[Plain-text document sources]

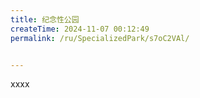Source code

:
 ```yaml
---
title: 纪念性公园
createTime: 2024-11-07 00:12:49
permalink: /ru/SpecializedPark/s7oC2VAl/


---
```


xxxx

◆ Problem: All of the entries need to be retyped word for word, pictures excluded.

◆ Reply to the task:
Source code

:
 ```yaml
---
title: 纪念性公园
createTime: 2024-11-07 00:12:49
permalink: /ru/SpecializedPark/s7oC2VAl/


---
```


xxxx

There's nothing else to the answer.